The Uglification of West Texas

It’s no secret that our region is the beneficiary of an economic boom of historic proportion, due to a perfect storm of high commodity prices and technological advances that have unlocked significant oil and gas reserves that were considered by most to be unrecoverable a decade ago.

The benefits of this boom are easily enumerated: low unemployment, high wages, and a staggering expansion of the tax base. The downsides are equally obvious: overtaxed infrastructure, scarce and expensive housing, and ridiculous traffic.

But there’s one additional negative impact I haven’t seen anyone else acknowledging, and that’s the mess that my chosen industry is making of the West Texas landscape. The oil business is making our countryside ugly.
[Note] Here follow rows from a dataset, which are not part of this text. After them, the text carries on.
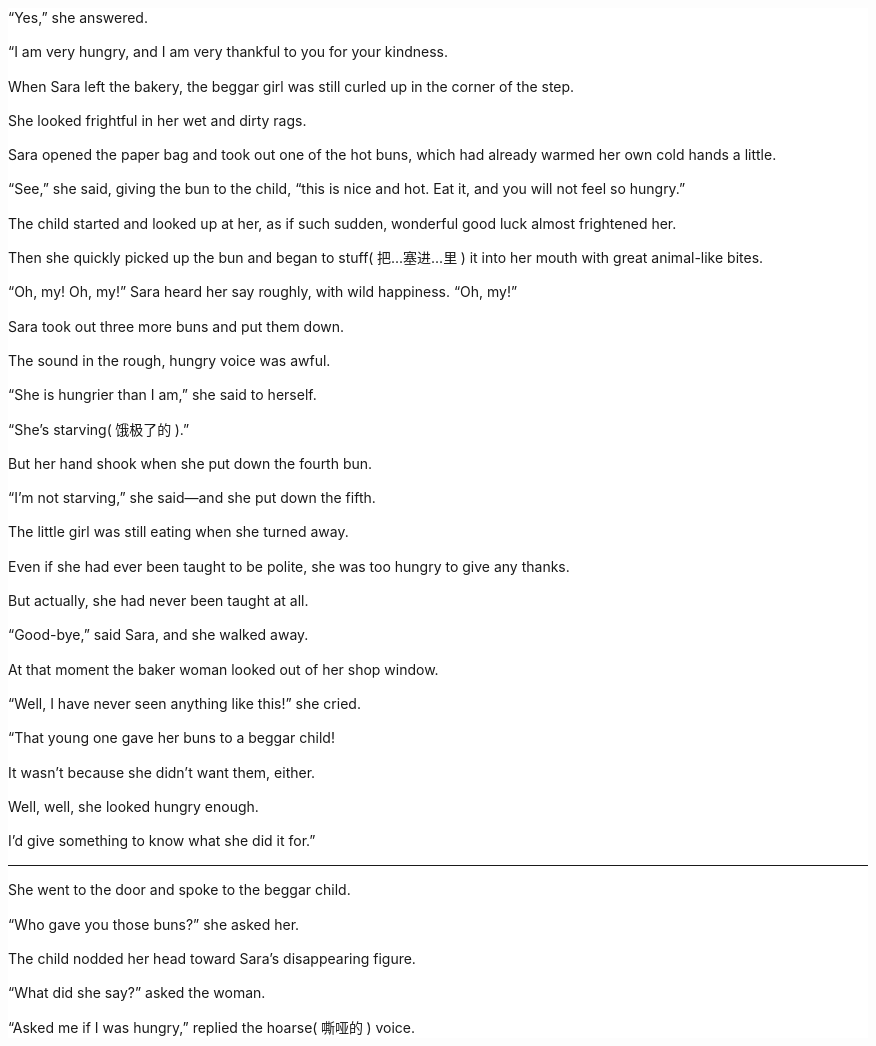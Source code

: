 “Yes,” she answered.

“I am very hungry, and I am very thankful to you for your kindness.

When Sara left the bakery, the beggar girl was still curled up in the corner of the step.

She looked frightful in her wet and dirty rags.

Sara opened the paper bag and took out one of the hot buns, which had already warmed her own cold hands a little.

“See,” she said, giving the bun to the child, “this is nice and hot. Eat it, and you will not feel so hungry.”

The child started and looked up at her, as if such sudden, wonderful good luck almost frightened her.

Then she quickly picked up the bun and began to stuff( 把...塞进...里 ) it into her mouth with great animal-like bites.

“Oh, my! Oh, my!” Sara heard her say roughly, with wild happiness. “Oh, my!”

Sara took out three more buns and put them down.

The sound in the rough, hungry voice was awful.

“She is hungrier than I am,” she said to herself.

“She’s starving( 饿极了的 ).”

But her hand shook when she put down the fourth bun.

“I’m not starving,” she said—and she put down the fifth.

The little girl was still eating when she turned away.

Even if she had ever been taught to be polite, she was too hungry to give any thanks.

But actually, she had never been taught at all.

“Good-bye,” said Sara, and she walked away.

At that moment the baker woman looked out of her shop window.

“Well, I have never seen anything like this!” she cried.

“That young one gave her buns to a beggar child!

It wasn’t because she didn’t want them, either.

Well, well, she looked hungry enough.

I’d give something to know what she did it for.”
<hr>
She went to the door and spoke to the beggar child.

“Who gave you those buns?” she asked her.

The child nodded her head toward Sara’s disappearing figure.

“What did she say?” asked the woman.

“Asked me if I was hungry,” replied the hoarse( 嘶哑的 ) voice.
I realize that many – most? – people already think that the spare, even desolate scenery around here is already ugly. But it’s getting much more so as we continue to bulldoze well sites and lease roads, build tank batteries and terminals and pipelines, and drill wells and install production equipment on increasingly tight spacing. As tough as our land is, it bruises easily and heals slowly.

I can also recall a time not so many years ago when it was possible to wander into the countryside and feel like you’d actually gotten away from civilization, with nothing manmade in sight. I wonder if there’s anywhere in West Texas where that’s still possible?

This observation was driven home as we traveled east from Midland on our way to the Hill Country. There’s a stretch of road between Garden City and Sterling City where the land opens up to the south, with a miles-wide panorama lined by mesas. The wind was gusting, and the blowing dust and scarred landscape presented a post-apocalyptic tableau straight out of A Boy and His Dog. I half-expected a chopped-and-armored 18-wheeler with gun turrets to appear around the next curve.

I’m a beneficiary of the positive fallout from the current economic situation, and I’m not hypocritical enough to wish it away. I just wish the development could be done without leaving such a large footprint on a countryside that has a certain majesty to it, even if you sometimes have to look sideways and squint just right to discern it.